• _WHAT TO PRODUCE_:
In the records below, find the line that contains "Prompts the user to input their name." and the line that contains "Write a C program". Set down exactly those lines and every line between them, and nothing more.

• _GIVEN ENTRIES_:
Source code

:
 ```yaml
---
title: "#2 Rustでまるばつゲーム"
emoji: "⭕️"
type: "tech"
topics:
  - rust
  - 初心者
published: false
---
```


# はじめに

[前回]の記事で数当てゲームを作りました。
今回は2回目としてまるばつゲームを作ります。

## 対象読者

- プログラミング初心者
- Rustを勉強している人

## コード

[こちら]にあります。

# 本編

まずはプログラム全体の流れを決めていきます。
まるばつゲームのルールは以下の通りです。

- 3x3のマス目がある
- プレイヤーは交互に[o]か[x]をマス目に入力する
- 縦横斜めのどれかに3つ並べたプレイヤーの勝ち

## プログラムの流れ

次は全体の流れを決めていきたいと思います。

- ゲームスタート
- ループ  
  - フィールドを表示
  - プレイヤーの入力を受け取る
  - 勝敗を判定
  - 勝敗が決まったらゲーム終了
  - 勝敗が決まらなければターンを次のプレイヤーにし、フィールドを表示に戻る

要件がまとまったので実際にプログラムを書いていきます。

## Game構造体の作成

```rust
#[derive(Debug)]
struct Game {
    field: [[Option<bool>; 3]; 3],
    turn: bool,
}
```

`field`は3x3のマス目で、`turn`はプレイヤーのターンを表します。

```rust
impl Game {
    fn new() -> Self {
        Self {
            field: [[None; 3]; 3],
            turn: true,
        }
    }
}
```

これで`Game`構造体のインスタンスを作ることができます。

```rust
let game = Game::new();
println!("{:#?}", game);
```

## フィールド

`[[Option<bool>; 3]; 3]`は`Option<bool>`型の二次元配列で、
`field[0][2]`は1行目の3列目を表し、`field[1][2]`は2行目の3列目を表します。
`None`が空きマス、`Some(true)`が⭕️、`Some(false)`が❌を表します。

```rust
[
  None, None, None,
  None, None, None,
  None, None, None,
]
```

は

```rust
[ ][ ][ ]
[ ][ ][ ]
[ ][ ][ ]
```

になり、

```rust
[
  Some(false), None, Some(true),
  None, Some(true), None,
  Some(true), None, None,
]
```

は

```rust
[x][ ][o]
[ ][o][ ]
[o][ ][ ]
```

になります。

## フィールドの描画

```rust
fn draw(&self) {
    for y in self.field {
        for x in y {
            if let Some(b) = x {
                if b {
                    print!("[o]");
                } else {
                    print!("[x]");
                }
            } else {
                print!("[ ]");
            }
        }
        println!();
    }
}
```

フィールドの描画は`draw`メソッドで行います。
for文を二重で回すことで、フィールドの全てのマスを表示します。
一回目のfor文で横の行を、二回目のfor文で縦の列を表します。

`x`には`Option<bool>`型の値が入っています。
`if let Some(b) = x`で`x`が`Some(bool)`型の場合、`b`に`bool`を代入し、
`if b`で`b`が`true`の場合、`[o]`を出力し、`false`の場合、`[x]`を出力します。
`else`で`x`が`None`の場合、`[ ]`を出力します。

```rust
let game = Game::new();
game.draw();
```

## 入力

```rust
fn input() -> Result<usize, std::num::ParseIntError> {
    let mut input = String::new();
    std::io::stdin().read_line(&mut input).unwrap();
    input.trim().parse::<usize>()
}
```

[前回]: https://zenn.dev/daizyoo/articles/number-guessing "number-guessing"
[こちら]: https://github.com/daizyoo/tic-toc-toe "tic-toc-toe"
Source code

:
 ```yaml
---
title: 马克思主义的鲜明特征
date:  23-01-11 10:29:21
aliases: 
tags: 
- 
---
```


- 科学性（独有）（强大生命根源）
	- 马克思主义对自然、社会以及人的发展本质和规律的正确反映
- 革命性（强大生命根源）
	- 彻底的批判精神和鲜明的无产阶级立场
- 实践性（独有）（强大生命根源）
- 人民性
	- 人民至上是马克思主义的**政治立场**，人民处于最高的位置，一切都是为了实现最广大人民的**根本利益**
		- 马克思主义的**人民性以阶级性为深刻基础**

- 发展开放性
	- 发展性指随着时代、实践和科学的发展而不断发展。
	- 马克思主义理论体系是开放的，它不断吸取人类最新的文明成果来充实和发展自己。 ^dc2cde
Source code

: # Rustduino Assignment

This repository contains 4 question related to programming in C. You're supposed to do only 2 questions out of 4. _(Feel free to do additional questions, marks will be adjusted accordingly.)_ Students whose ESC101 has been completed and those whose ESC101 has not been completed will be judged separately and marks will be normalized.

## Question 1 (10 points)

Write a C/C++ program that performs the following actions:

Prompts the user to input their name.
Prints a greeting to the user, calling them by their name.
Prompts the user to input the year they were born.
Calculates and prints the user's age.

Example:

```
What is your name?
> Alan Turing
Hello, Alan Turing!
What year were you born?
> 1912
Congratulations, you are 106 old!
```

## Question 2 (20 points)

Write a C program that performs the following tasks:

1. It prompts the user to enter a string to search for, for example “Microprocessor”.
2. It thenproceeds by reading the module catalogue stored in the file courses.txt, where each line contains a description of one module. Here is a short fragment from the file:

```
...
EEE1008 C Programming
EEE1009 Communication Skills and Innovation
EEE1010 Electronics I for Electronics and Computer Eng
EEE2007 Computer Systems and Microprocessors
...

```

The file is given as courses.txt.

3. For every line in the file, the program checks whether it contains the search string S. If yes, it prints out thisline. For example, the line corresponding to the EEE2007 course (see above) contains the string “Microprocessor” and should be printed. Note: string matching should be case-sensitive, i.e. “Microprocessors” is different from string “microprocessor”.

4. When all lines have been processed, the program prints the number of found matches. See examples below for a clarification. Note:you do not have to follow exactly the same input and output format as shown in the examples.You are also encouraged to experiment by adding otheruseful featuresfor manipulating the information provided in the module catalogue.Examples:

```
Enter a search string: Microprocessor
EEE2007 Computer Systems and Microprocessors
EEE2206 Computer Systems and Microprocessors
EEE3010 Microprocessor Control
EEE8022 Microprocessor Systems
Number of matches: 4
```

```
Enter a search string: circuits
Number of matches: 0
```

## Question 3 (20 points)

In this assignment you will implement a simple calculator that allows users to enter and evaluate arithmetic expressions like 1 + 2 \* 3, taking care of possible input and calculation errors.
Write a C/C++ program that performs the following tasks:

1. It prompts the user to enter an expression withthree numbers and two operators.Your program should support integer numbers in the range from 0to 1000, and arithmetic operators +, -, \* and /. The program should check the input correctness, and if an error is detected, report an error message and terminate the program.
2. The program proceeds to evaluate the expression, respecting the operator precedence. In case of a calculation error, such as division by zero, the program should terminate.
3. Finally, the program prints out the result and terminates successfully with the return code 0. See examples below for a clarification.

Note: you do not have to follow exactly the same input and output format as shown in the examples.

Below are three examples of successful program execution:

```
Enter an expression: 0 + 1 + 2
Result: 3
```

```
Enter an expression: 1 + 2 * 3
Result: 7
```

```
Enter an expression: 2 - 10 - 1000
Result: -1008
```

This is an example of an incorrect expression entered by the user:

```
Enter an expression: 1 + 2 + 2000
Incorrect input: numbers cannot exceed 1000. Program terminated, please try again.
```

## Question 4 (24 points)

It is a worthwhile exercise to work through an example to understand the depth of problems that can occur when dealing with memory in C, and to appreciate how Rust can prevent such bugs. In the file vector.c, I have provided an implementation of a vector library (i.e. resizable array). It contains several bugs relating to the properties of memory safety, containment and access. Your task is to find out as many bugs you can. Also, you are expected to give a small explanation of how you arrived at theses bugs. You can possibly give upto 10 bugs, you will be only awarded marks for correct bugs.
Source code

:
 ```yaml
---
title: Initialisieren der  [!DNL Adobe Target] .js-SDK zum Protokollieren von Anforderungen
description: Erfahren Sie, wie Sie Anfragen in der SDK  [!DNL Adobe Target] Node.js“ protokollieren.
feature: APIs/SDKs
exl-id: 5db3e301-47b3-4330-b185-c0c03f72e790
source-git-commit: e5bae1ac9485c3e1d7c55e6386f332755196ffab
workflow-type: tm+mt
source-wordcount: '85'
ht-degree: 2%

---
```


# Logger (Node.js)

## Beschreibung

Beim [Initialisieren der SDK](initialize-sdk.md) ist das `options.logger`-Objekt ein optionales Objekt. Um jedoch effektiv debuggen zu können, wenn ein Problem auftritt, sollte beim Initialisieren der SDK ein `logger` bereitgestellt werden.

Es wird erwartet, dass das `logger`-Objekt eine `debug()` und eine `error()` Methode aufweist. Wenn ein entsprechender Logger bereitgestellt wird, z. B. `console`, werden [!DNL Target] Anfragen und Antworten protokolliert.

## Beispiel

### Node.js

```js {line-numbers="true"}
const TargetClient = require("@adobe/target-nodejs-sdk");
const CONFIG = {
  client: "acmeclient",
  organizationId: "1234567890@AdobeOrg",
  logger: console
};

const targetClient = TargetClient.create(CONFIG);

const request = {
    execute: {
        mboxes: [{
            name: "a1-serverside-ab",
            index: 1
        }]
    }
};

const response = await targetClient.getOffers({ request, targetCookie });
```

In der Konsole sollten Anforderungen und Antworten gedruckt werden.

• _TASK RESULT_:
Prompts the user to input their name.
Prints a greeting to the user, calling them by their name.
Prompts the user to input the year they were born.
Calculates and prints the user's age.

Example:

```
What is your name?
> Alan Turing
Hello, Alan Turing!
What year were you born?
> 1912
Congratulations, you are 106 old!
```

## Question 2 (20 points)

Write a C program that performs the following tasks:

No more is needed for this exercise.